Grief counselor Cheri Milton speaks the power of gratitude. In her presentation before Madison South Rotary, Milton discussed why she chose to write,Before You Go: Lessons for a better life from those facing death.
"I never imagined how much they would give back to me," she said of her interactions with terminal patients.
Milton spoke of a patient named "Joyce" who suffered from ALS. Even though this horrific disease systematically stole Joyce's ability to eat, speak, or move in any substantial way, she remained steadfast in her determination to be grateful for what she did have. "At least I can see my grand-kids when they come home from school. At least my hair still looks nice."
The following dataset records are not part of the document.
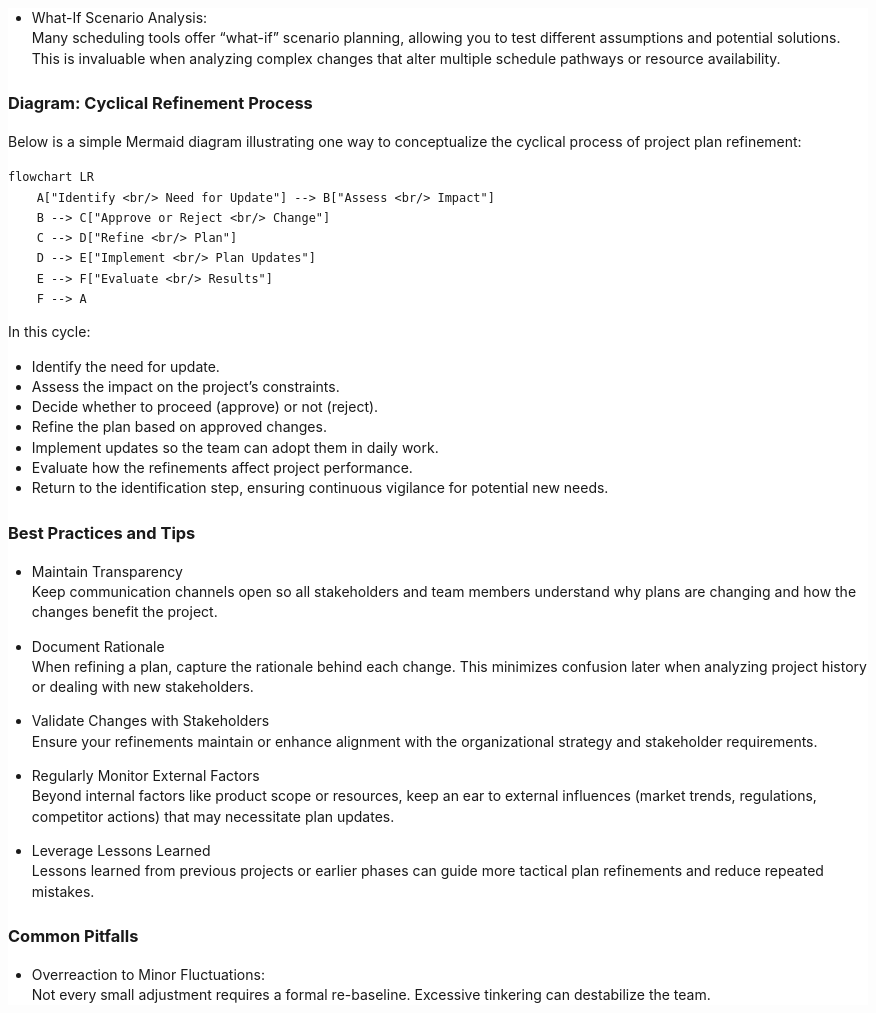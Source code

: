 - What-If Scenario Analysis:  
  Many scheduling tools offer “what-if” scenario planning, allowing you to test different assumptions and potential solutions. This is invaluable when analyzing complex changes that alter multiple schedule pathways or resource availability.  

  
### Diagram: Cyclical Refinement Process  
Below is a simple Mermaid diagram illustrating one way to conceptualize the cyclical process of project plan refinement:

```mermaid
flowchart LR
    A["Identify <br/> Need for Update"] --> B["Assess <br/> Impact"]
    B --> C["Approve or Reject <br/> Change"]
    C --> D["Refine <br/> Plan"]
    D --> E["Implement <br/> Plan Updates"]
    E --> F["Evaluate <br/> Results"]
    F --> A
```

In this cycle:  
- Identify the need for update.  
- Assess the impact on the project’s constraints.  
- Decide whether to proceed (approve) or not (reject).  
- Refine the plan based on approved changes.  
- Implement updates so the team can adopt them in daily work.  
- Evaluate how the refinements affect project performance.  
- Return to the identification step, ensuring continuous vigilance for potential new needs.  

  
### Best Practices and Tips  
- Maintain Transparency  
  Keep communication channels open so all stakeholders and team members understand why plans are changing and how the changes benefit the project.  

- Document Rationale  
  When refining a plan, capture the rationale behind each change. This minimizes confusion later when analyzing project history or dealing with new stakeholders.  

- Validate Changes with Stakeholders  
  Ensure your refinements maintain or enhance alignment with the organizational strategy and stakeholder requirements.  

- Regularly Monitor External Factors  
  Beyond internal factors like product scope or resources, keep an ear to external influences (market trends, regulations, competitor actions) that may necessitate plan updates.  

- Leverage Lessons Learned  
  Lessons learned from previous projects or earlier phases can guide more tactical plan refinements and reduce repeated mistakes.  

  
### Common Pitfalls  
- Overreaction to Minor Fluctuations:  
  Not every small adjustment requires a formal re-baseline. Excessive tinkering can destabilize the team.  
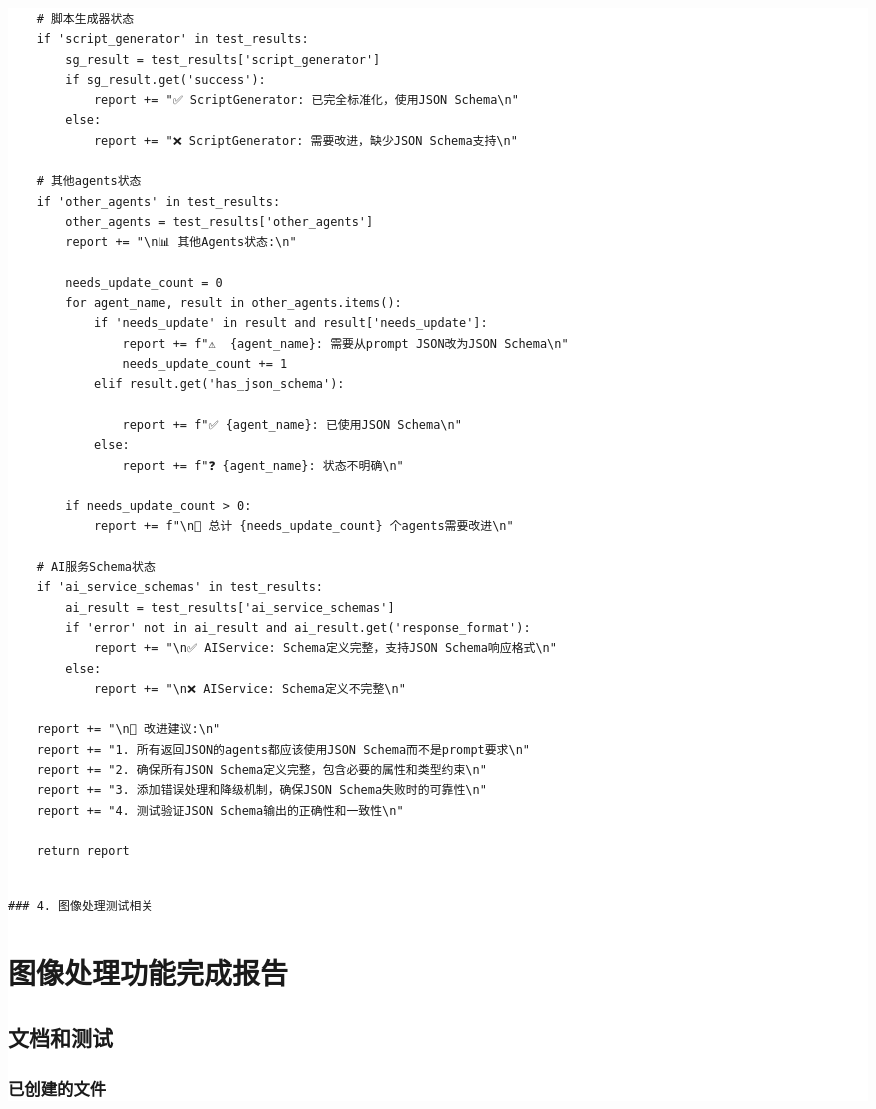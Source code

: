         # 脚本生成器状态
        if 'script_generator' in test_results:
            sg_result = test_results['script_generator']
            if sg_result.get('success'):
                report += "✅ ScriptGenerator: 已完全标准化，使用JSON Schema\n"
            else:
                report += "❌ ScriptGenerator: 需要改进，缺少JSON Schema支持\n"

        # 其他agents状态
        if 'other_agents' in test_results:
            other_agents = test_results['other_agents']
            report += "\n📊 其他Agents状态:\n"

            needs_update_count = 0
            for agent_name, result in other_agents.items():
                if 'needs_update' in result and result['needs_update']:
                    report += f"⚠️  {agent_name}: 需要从prompt JSON改为JSON Schema\n"
                    needs_update_count += 1
                elif result.get('has_json_schema'):

                    report += f"✅ {agent_name}: 已使用JSON Schema\n"
                else:
                    report += f"❓ {agent_name}: 状态不明确\n"

            if needs_update_count > 0:
                report += f"\n🔧 总计 {needs_update_count} 个agents需要改进\n"

        # AI服务Schema状态
        if 'ai_service_schemas' in test_results:
            ai_result = test_results['ai_service_schemas']
            if 'error' not in ai_result and ai_result.get('response_format'):
                report += "\n✅ AIService: Schema定义完整，支持JSON Schema响应格式\n"
            else:
                report += "\n❌ AIService: Schema定义不完整\n"

        report += "\n🎯 改进建议:\n"
        report += "1. 所有返回JSON的agents都应该使用JSON Schema而不是prompt要求\n"
        report += "2. 确保所有JSON Schema定义完整，包含必要的属性和类型约束\n"
        report += "3. 添加错误处理和降级机制，确保JSON Schema失败时的可靠性\n"
        report += "4. 测试验证JSON Schema输出的正确性和一致性\n"

        return report
```

### 4. 图像处理测试相关
```
# 图像处理功能完成报告
## 文档和测试
### 已创建的文件
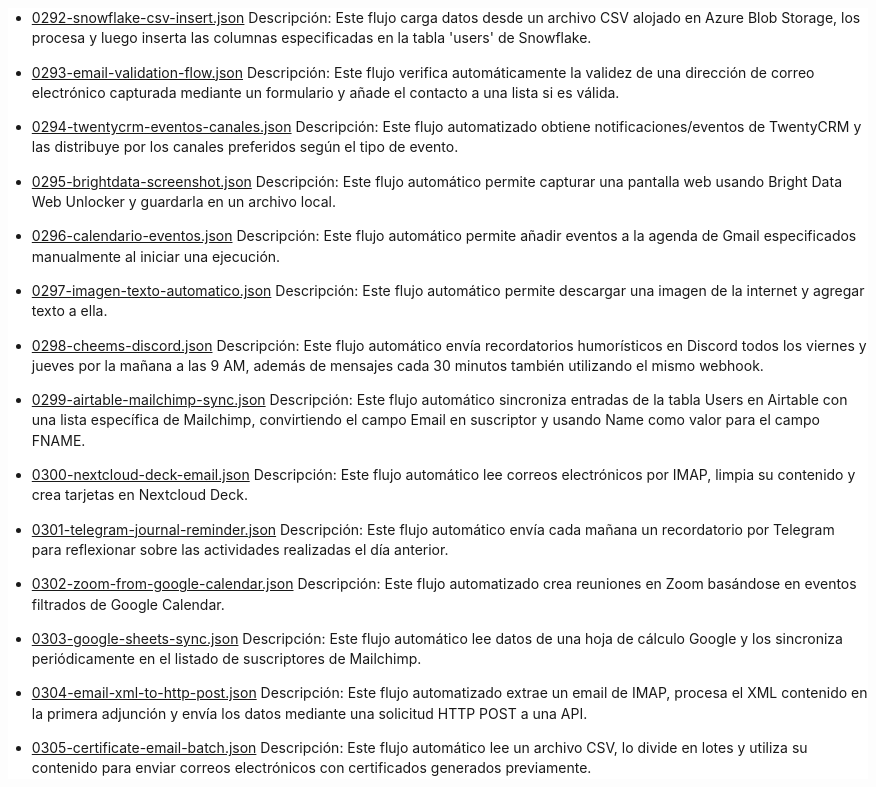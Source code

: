 - [0292-snowflake-csv-insert.json](workflows/0292-snowflake-csv-insert.json)
  Descripción: Este flujo carga datos desde un archivo CSV alojado en Azure Blob Storage, los procesa y luego inserta las columnas especificadas en la tabla 'users' de Snowflake.

- [0293-email-validation-flow.json](workflows/0293-email-validation-flow.json)
  Descripción: Este flujo verifica automáticamente la validez de una dirección de correo electrónico capturada mediante un formulario y añade el contacto a una lista si es válida.

- [0294-twentycrm-eventos-canales.json](workflows/0294-twentycrm-eventos-canales.json)
  Descripción: Este flujo automatizado obtiene notificaciones/eventos de TwentyCRM y las distribuye por los canales preferidos según el tipo de evento.

- [0295-brightdata-screenshot.json](workflows/0295-brightdata-screenshot.json)
  Descripción: Este flujo automático permite capturar una pantalla web usando Bright Data Web Unlocker y guardarla en un archivo local.

- [0296-calendario-eventos.json](workflows/0296-calendario-eventos.json)
  Descripción: Este flujo automático permite añadir eventos a la agenda de Gmail especificados manualmente al iniciar una ejecución.

- [0297-imagen-texto-automatico.json](workflows/0297-imagen-texto-automatico.json)
  Descripción: Este flujo automático permite descargar una imagen de la internet y agregar texto a ella.

- [0298-cheems-discord.json](workflows/0298-cheems-discord.json)
  Descripción: Este flujo automático envía recordatorios humorísticos en Discord todos los viernes y jueves por la mañana a las 9 AM, además de mensajes cada 30 minutos también utilizando el mismo webhook.

- [0299-airtable-mailchimp-sync.json](workflows/0299-airtable-mailchimp-sync.json)
  Descripción: Este flujo automático sincroniza entradas de la tabla Users en Airtable con una lista específica de Mailchimp, convirtiendo el campo Email en suscriptor y usando Name como valor para el campo FNAME.

- [0300-nextcloud-deck-email.json](workflows/0300-nextcloud-deck-email.json)
  Descripción: Este flujo automático lee correos electrónicos por IMAP, limpia su contenido y crea tarjetas en Nextcloud Deck.

- [0301-telegram-journal-reminder.json](workflows/0301-telegram-journal-reminder.json)
  Descripción: Este flujo automático envía cada mañana un recordatorio por Telegram para reflexionar sobre las actividades realizadas el día anterior.

- [0302-zoom-from-google-calendar.json](workflows/0302-zoom-from-google-calendar.json)
  Descripción: Este flujo automatizado crea reuniones en Zoom basándose en eventos filtrados de Google Calendar.

- [0303-google-sheets-sync.json](workflows/0303-google-sheets-sync.json)
  Descripción: Este flujo automático lee datos de una hoja de cálculo Google y los sincroniza periódicamente en el listado de suscriptores de Mailchimp.

- [0304-email-xml-to-http-post.json](workflows/0304-email-xml-to-http-post.json)
  Descripción: Este flujo automatizado extrae un email de IMAP, procesa el XML contenido en la primera adjunción y envía los datos mediante una solicitud HTTP POST a una API.

- [0305-certificate-email-batch.json](workflows/0305-certificate-email-batch.json)
  Descripción: Este flujo automático lee un archivo CSV, lo divide en lotes y utiliza su contenido para enviar correos electrónicos con certificados generados previamente.

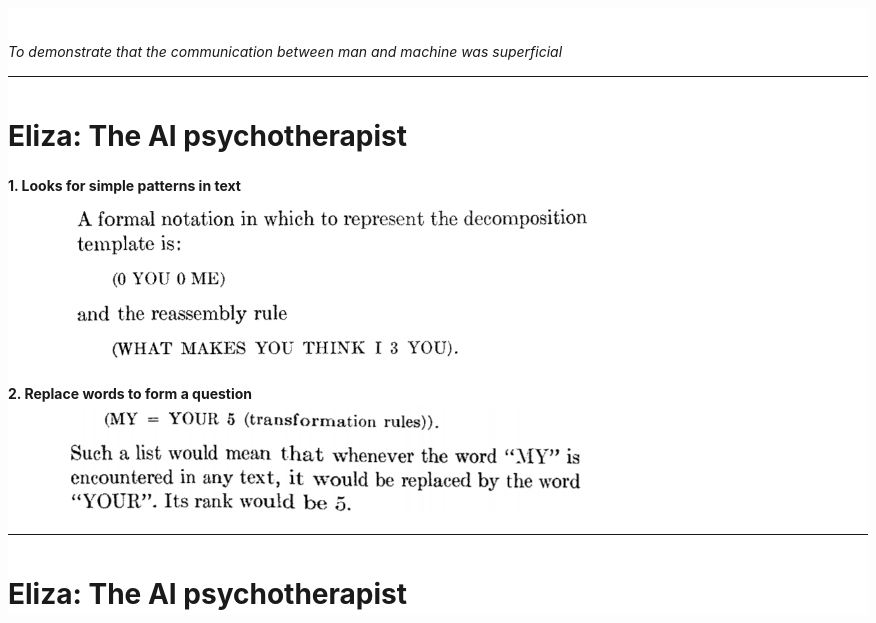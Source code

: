 <div class="fragment" style="padding-top:20px">

_To demonstrate that the communication between man and machine was superficial_

</div>

----------------------------------------------------------------------------------------------------

# **Eliza**: The AI psychotherapist

**1. Looks for simple patterns in text**  
<img src="images/ai-systems/youme.png" style="max-width:550px;margin-left:50px" class="nb" />

**2. Replace words to form a question**  
<img src="images/ai-systems/myyour.png" style="max-width:550px;margin-left:50px" class="nb" />

----------------------------------------------------------------------------------------------------

# **Eliza**: The AI psychotherapist
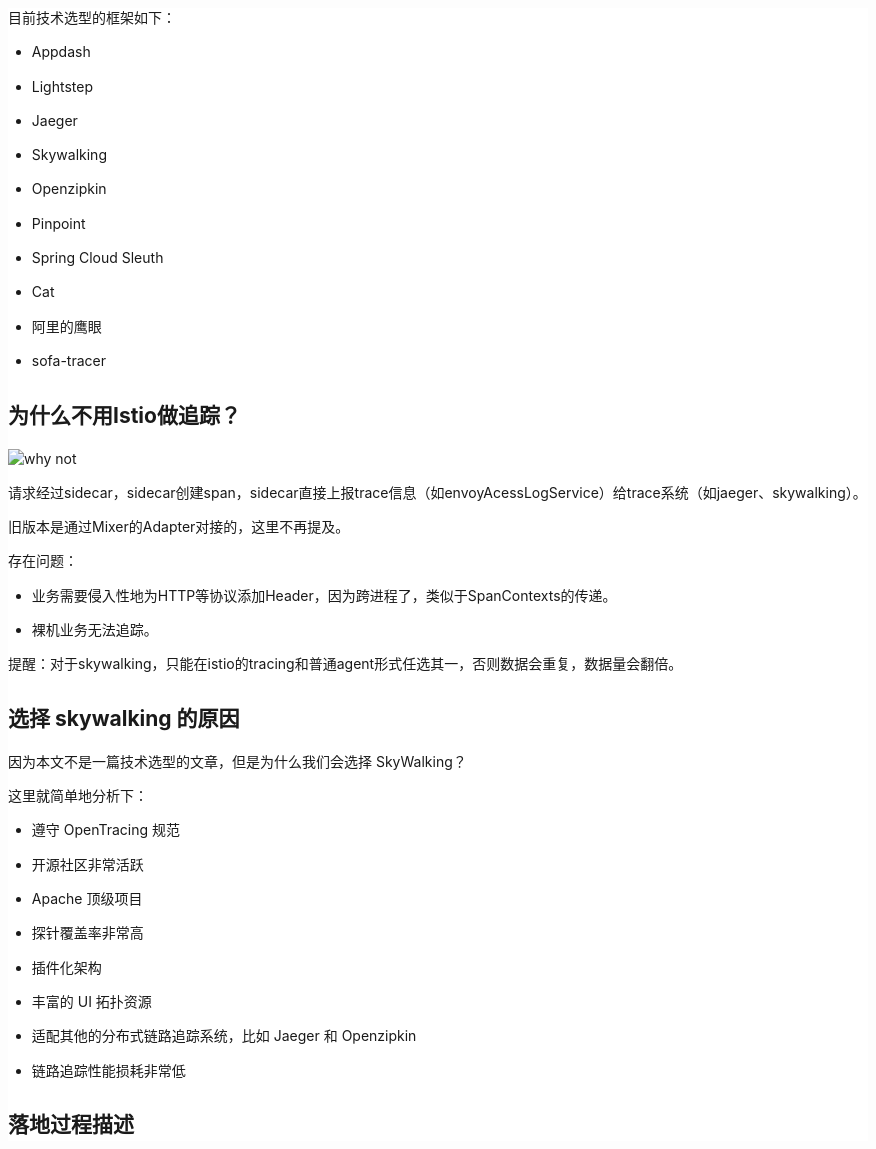 目前技术选型的框架如下：

- Appdash

- Lightstep

- Jaeger

- Skywalking

- Openzipkin

- Pinpoint

- Spring Cloud Sleuth

- Cat

- 阿里的鹰眼

- sofa-tracer

## 为什么不用Istio做追踪？

![why not](https://ask.qcloudimg.com/http-save/yehe-8907256/e9d7f77a4a22cd7d7692defe5a3941b6.png)

请求经过sidecar，sidecar创建span，sidecar直接上报trace信息（如envoyAcessLogService）给trace系统（如jaeger、skywalking）。 

旧版本是通过Mixer的Adapter对接的，这里不再提及。

存在问题：

- 业务需要侵入性地为HTTP等协议添加Header，因为跨进程了，类似于SpanContexts的传递。

- 裸机业务无法追踪。

提醒：对于skywalking，只能在istio的tracing和普通agent形式任选其一，否则数据会重复，数据量会翻倍。

## 选择 skywalking 的原因

因为本文不是一篇技术选型的文章，但是为什么我们会选择 SkyWalking？

这里就简单地分析下：

- 遵守 OpenTracing 规范

- 开源社区非常活跃

- Apache 顶级项目

- 探针覆盖率非常高

- 插件化架构

- 丰富的 UI 拓扑资源

- 适配其他的分布式链路追踪系统，比如 Jaeger 和 Openzipkin

- 链路追踪性能损耗非常低

## 落地过程描述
Milton said this kind of determination was inspirational beyond measure, and she began changing things in her own life because of it. "How grateful am I?" Milton pondered. "I try to be grateful for the things we take for granted," Milton said.
Another terminal patient named "Harold" still had unopened Christmas presents under his artificial tree four years after his wife died. He told Milton he hadn't gotten around to opening the gifts she had given him for her last Christmas. Whatever the actual reason, Milton says this patient inspired her to stop procrastinating when it came to certain goals. "What am I waiting for? she asked. As a result, Milton says she forgave a friend, took a foreign vacation and started singing again for the first time since college.
We don't need death at our door to make positive changes in our lives. The patients in Before You Go certainly teach us that much.